## Material shown

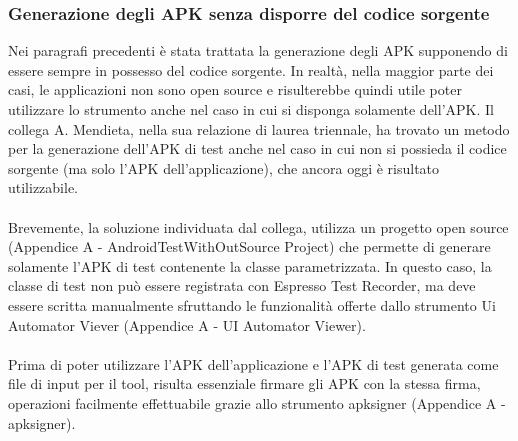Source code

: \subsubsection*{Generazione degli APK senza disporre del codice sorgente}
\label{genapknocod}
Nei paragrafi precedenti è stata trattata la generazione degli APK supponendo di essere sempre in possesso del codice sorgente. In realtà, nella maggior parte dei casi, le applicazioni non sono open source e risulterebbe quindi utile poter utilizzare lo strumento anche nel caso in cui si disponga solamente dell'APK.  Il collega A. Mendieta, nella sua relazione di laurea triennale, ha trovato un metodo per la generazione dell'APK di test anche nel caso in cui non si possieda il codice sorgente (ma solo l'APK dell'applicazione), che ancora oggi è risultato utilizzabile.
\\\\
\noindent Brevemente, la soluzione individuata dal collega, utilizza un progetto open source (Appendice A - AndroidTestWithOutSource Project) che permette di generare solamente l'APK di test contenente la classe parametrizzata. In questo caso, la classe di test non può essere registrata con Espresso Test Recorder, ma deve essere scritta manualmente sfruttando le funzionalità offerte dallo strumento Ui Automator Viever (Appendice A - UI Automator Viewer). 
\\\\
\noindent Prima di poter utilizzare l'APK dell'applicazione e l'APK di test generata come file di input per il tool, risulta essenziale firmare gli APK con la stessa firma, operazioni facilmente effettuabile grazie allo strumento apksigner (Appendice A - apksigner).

---

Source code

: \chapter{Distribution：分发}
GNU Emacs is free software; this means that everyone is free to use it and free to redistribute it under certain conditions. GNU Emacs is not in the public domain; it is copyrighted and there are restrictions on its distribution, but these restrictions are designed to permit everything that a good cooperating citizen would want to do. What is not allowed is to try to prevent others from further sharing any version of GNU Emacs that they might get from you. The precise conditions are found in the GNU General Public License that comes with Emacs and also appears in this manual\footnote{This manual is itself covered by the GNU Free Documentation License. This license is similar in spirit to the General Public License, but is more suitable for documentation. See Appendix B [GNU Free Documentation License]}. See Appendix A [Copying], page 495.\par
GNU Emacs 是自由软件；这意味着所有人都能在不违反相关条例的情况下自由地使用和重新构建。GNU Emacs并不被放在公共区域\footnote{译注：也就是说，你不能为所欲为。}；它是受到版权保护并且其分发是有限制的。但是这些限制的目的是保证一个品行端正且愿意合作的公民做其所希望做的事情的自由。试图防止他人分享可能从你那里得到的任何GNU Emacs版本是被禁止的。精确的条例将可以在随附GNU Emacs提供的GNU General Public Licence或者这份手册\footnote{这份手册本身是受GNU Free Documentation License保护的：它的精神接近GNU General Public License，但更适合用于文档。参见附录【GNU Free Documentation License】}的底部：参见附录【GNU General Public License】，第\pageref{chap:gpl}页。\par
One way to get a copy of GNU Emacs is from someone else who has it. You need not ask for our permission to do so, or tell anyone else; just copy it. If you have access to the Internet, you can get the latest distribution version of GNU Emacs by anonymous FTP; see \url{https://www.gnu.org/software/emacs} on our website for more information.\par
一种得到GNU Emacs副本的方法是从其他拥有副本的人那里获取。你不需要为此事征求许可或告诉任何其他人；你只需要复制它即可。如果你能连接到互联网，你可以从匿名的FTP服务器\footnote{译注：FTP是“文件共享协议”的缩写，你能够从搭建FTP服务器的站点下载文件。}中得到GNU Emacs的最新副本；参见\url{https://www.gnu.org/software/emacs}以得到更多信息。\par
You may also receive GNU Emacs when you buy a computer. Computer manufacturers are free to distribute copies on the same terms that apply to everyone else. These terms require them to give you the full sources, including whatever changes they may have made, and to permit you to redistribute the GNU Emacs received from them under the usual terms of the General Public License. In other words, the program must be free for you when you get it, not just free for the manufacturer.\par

--

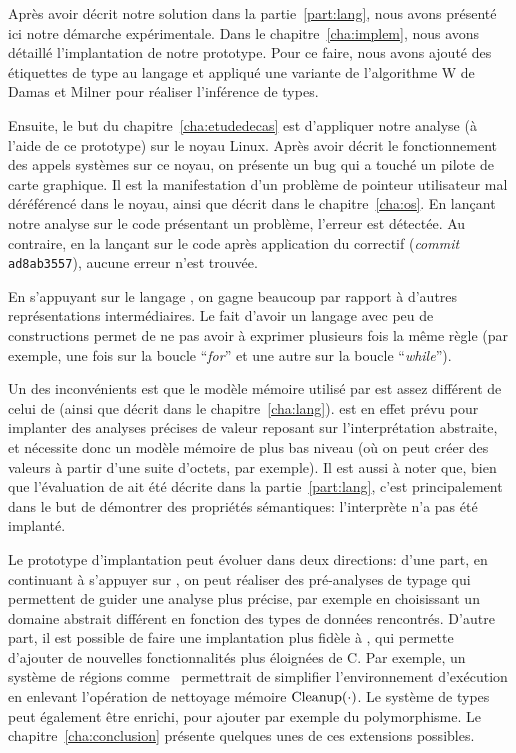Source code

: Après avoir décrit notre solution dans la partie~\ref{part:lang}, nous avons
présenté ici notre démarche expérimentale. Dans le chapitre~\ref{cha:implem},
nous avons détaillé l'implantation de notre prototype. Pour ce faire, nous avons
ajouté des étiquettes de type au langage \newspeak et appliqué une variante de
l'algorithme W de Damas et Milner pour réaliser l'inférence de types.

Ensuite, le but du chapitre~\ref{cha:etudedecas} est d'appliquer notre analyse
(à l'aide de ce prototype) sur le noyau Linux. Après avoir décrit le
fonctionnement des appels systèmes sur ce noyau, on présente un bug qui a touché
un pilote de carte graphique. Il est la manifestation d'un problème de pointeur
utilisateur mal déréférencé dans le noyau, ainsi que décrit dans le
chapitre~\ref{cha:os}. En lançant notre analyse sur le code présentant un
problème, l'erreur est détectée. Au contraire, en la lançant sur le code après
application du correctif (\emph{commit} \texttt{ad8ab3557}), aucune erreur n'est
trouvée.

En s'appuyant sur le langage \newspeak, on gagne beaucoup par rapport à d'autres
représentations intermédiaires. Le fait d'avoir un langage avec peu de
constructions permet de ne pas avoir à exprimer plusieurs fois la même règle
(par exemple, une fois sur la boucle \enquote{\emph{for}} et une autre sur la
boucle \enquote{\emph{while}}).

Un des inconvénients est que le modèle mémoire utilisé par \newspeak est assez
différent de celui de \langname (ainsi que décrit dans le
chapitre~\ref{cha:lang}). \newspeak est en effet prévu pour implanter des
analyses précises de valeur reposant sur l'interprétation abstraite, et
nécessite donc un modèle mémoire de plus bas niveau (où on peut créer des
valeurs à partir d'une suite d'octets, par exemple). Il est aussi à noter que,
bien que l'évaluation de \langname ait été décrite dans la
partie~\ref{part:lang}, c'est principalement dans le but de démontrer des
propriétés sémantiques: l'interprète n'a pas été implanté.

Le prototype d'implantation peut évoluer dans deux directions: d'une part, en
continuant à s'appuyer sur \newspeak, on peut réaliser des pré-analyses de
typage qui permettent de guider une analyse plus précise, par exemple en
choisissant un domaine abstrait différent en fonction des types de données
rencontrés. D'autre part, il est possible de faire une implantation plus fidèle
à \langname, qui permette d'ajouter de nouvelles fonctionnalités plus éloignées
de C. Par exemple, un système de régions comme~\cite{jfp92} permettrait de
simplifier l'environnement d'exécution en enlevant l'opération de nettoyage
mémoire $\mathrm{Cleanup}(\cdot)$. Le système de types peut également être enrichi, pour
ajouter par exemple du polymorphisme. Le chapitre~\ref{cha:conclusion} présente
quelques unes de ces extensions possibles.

## Work task
Gather each line in the entries above where the string "lançant" is found.

## Problem solution
chapitre~\ref{cha:os}. En lançant notre analyse sur le code présentant un
problème, l'erreur est détectée. Au contraire, en la lançant sur le code après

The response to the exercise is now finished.